# Sorry...but what does &quot mean?



## castoff (Jan 19, 2007)

Sorry...but what does &quot mean?


----------



## jldooley (Aug 1, 2007)

computer glitch for Quotation marks when replying to some comment


----------



## TrueBlue (Oct 11, 2004)

My layman's guess is that the old SailNet, which was originally set up by the Boyles, used a different system than the current one. Every time a thread with posts generated by that old system is resurrected, several text functions, like quotation marks, become incompatible.


----------



## vabuckeye (Apr 30, 2007)

What is IMOH while we are deciphering text. I know pos, bfd, crs.srh, and lol. I just cannot figure out IMOH.


----------



## Rickm505 (Sep 4, 2005)

IMHO is IN MY HUMBLE OPINION....


----------



## vabuckeye (Apr 30, 2007)

Thanks Rick. Even had my kids stumped.

Jim


----------



## TSOJOURNER (Dec 16, 1999)

IDGI- I Don't Get It 
For when things aren't clear.

YNGIT- You're Not Getting It Tonight
From the Admiral, it's all too clear.


----------



## TSOJOURNER (Dec 16, 1999)

The admiral, aka SHWMBO "She Who Must be Obeyed"


----------



## camaraderie (May 22, 2002)

ROFLMAO..rolling on the floor laughing my a** off!


----------



## TrueBlue (Oct 11, 2004)

What many posters should do before asking dumb questions:

RTFM and STFW


----------



## sailhog (Dec 11, 2006)

IJSM: I just soiled myself.


----------



## SimonV (Jul 6, 2006)

FIGJAM = F*** I'm Goog Just Ask Me


----------



## SimonV (Jul 6, 2006)

LOL this is one that SD uses a lot, I thought he liked me by saying Lots Of Love, then I found out it means laugh Out Loud, guess he does not love me


----------



## zz4gta (Aug 15, 2007)

> This is how you quote something.


You can also do *BOLD* in the same manor.

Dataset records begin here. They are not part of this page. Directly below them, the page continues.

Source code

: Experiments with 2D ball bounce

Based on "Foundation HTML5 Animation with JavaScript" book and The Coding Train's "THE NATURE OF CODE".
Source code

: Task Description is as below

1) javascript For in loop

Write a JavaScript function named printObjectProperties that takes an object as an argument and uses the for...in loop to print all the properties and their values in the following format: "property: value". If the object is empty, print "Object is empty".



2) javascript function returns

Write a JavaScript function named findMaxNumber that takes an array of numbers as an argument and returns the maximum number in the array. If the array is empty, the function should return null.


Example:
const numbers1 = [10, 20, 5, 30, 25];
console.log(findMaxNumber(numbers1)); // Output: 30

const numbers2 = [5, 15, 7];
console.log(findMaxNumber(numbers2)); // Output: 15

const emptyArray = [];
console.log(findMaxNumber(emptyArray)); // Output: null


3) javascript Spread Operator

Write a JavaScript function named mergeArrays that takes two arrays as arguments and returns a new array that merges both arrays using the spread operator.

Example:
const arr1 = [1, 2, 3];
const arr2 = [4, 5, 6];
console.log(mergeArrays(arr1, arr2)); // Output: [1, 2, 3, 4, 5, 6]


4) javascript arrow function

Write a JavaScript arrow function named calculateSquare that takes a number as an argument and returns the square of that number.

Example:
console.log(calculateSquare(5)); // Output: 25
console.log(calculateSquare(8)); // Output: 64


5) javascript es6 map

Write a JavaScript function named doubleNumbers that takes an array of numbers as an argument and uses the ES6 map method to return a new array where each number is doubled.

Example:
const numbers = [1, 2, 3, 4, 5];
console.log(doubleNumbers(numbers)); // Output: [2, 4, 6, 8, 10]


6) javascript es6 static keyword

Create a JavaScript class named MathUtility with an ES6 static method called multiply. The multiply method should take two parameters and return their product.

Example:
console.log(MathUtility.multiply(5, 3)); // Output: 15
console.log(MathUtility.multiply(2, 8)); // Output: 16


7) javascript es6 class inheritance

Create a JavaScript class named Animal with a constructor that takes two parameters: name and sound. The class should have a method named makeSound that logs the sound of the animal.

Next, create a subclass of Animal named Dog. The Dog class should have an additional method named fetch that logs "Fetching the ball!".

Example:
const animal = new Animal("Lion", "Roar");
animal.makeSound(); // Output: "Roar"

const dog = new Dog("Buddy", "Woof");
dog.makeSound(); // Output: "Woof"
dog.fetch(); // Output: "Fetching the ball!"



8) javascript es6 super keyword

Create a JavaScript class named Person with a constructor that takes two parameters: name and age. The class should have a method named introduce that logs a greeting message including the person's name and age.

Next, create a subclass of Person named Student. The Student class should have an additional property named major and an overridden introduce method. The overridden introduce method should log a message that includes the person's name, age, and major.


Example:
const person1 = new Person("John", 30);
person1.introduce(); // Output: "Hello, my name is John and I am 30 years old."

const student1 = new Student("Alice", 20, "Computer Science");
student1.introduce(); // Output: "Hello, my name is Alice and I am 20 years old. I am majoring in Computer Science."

If you want to quote something just type [ q u o t e ] at the begining and [ / q u o t e ] at the end. Minus the spaces. Bold is [ b ] and [ / b ]. Itallic is the same just w/ an 'I' instead of a 'B'. Before they had nifty buttons at the top like they do now.


----------



## tomaz_423 (Feb 5, 2006)

Giu is on vacation, so let me try his style (but I will not use the big red letters because I am not as good as he is):
This is so typical for you guys in the US. You can't even say your country without using abbreviations. Here in Europe we still know how to use full words and we like our language a lot. Not like you AFOCs. We teach our children to speak properly and it is all natural here....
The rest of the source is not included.